In an effort to stop this from spiralling completely, you look for consistency. "Do we already have a policy or something in place, here?" This is, in general, a good question that managers should ask more often. Life happens, and over time most orgs will tend to accrete a set of policies to give consistent treatment to those happenings. If your org is more than 20 people, there are probably policies in place that you don't even know about. If it's more than 100 people, there definitely are. Finding a person in crisis a great answer — a leave, a reduction in hours, a supplemental benefit they didn't know about — that is already pre-approved and ready to go? That's management gold. That's the good stuff.

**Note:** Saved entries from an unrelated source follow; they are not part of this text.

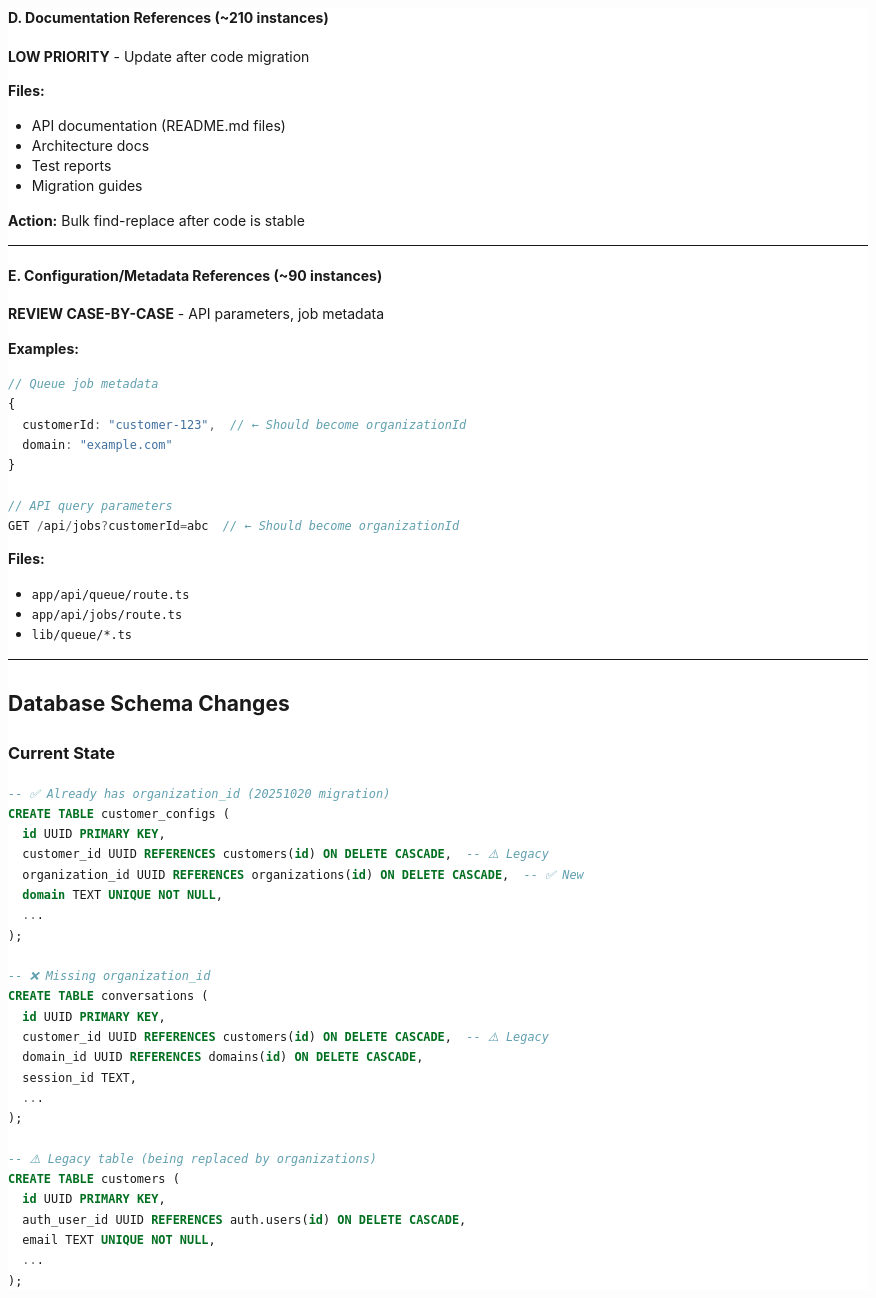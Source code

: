 
#### D. Documentation References (~210 instances)
**LOW PRIORITY** - Update after code migration

**Files:**
- API documentation (README.md files)
- Architecture docs
- Test reports
- Migration guides

**Action:** Bulk find-replace after code is stable

---

#### E. Configuration/Metadata References (~90 instances)
**REVIEW CASE-BY-CASE** - API parameters, job metadata

**Examples:**
```typescript
// Queue job metadata
{
  customerId: "customer-123",  // ← Should become organizationId
  domain: "example.com"
}

// API query parameters
GET /api/jobs?customerId=abc  // ← Should become organizationId
```

**Files:**
- `app/api/queue/route.ts`
- `app/api/jobs/route.ts`
- `lib/queue/*.ts`

---

## Database Schema Changes

### Current State

```sql
-- ✅ Already has organization_id (20251020 migration)
CREATE TABLE customer_configs (
  id UUID PRIMARY KEY,
  customer_id UUID REFERENCES customers(id) ON DELETE CASCADE,  -- ⚠️ Legacy
  organization_id UUID REFERENCES organizations(id) ON DELETE CASCADE,  -- ✅ New
  domain TEXT UNIQUE NOT NULL,
  ...
);

-- ❌ Missing organization_id
CREATE TABLE conversations (
  id UUID PRIMARY KEY,
  customer_id UUID REFERENCES customers(id) ON DELETE CASCADE,  -- ⚠️ Legacy
  domain_id UUID REFERENCES domains(id) ON DELETE CASCADE,
  session_id TEXT,
  ...
);

-- ⚠️ Legacy table (being replaced by organizations)
CREATE TABLE customers (
  id UUID PRIMARY KEY,
  auth_user_id UUID REFERENCES auth.users(id) ON DELETE CASCADE,
  email TEXT UNIQUE NOT NULL,
  ...
);
```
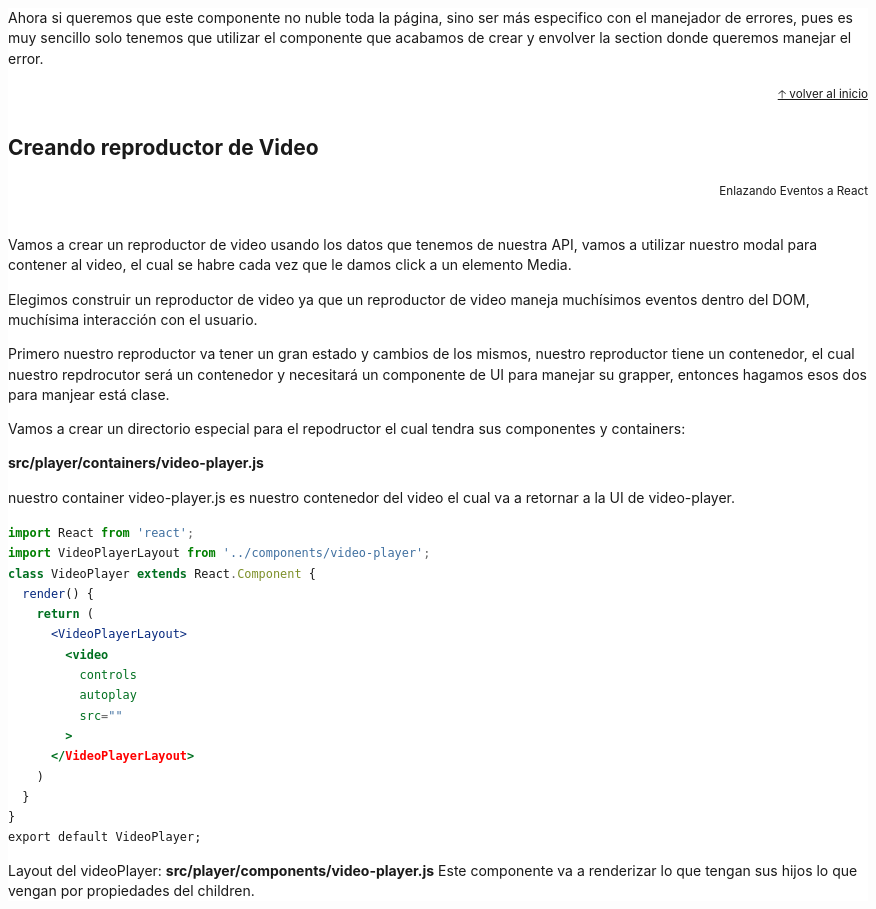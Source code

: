 Ahora si queremos que este componente no nuble toda la página, sino ser más especifico con el manejador de errores, pues es muy sencillo solo tenemos que utilizar el componente que acabamos de crear y envolver la section donde queremos manejar el error.

<div align="right">
  <small><a href="#tabla-de-contenido">🡡 volver al inicio</a></small>
</div>

## Creando reproductor de Video

<div align="right">
<small>Enlazando Eventos a React</small>
</div> <br>

Vamos a crear un reproductor de video usando los datos que tenemos de nuestra API, vamos a utilizar nuestro modal para contener al video, el cual se habre cada vez que le damos click a un elemento Media.

Elegimos construir un reproductor de video ya que un reproductor de video maneja muchísimos eventos dentro del DOM, muchísima interacción con el usuario.

Primero nuestro reproductor va tener un gran estado y cambios de los mismos, nuestro reproductor tiene un contenedor, el cual nuestro repdrocutor será un contenedor y necesitará un componente de UI para manejar su grapper, entonces hagamos esos dos para manjear está clase. 

Vamos a crear un directorio especial para el repodructor el cual tendra sus componentes y containers:

**src/player/containers/video-player.js**

nuestro container video-player.js es nuestro contenedor del video el cual va a retornar a la UI de video-player.

```jsx
import React from 'react';
import VideoPlayerLayout from '../components/video-player';
class VideoPlayer extends React.Component {
  render() {
    return (
      <VideoPlayerLayout>
        <video 
          controls
          autoplay
          src=""
        >
      </VideoPlayerLayout>
    )
  }
}
export default VideoPlayer;

```
Layout del videoPlayer: **src/player/components/video-player.js**
Este componente va a renderizar lo que tengan sus hijos lo que vengan por propiedades del children.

But sometimes there won't be a policy to find. And, worse, sometimes there will be a policy that's entirely unequal to the situation your person is confronting. They are dealing with something much heavier than the policy anticipates, the freight is not proportioned to the groove. And now what do you do?

The tension between policy and grace

What we often do, what the generalized management "we" often do, is quote the policy and sort of shrug. We can only give you two days off, shrug. We don't have a program for that, frownyface. We ask our people to be transparent, tell them that we want a culture where they can feel safe to have struggles and life outside of work. But when real shit goes down, and falls outside of the supports we already have, management has a nasty habit of going fully passive.

And then things go from bad to worse. When people get upset about the piss-poor answer they receive to the transparency they were asked for, they get flagged. Uppity. Ungrateful. A developing performance issue. Disengaged. Damaged goods. This management inversion of "I am out of alignment with my values and it's your fault" is a profoundly predictable one, but that doesn't help if you're the one wearing a new PIP.

It doesn't have to be this way. We have worked in organizations whose leaders fought hard, for years, over the right rendering engine to use for a mobile app. Fights over sales collateral, fights over offsite destinations, fights over seating plans. It frankly gets a little tiring — work doesn't have to be a series of fights. But what we'd say to you is that if there's a place to fight in your organization, it's on the same side as your people who are struggling. To be the one who says, "I really don't think this is good enough." So that your person, in the midst of whatever they're dealing with, doesn't have to do that alone.

Work makes things weird but it's startling how quickly you can reactivate the 8-year-old empathy circuits, just by being a second voice arguing for grace. Most people show up wanting to do a good job, to feel proud of their work, to feel like they take care of each other. Policy can be a tool for that care when it's built thoughtfully, and when it evolves with the needs of your people. Or it can be a passive, shitty reason not to.

The building can sway or the building can crack. It's up to you.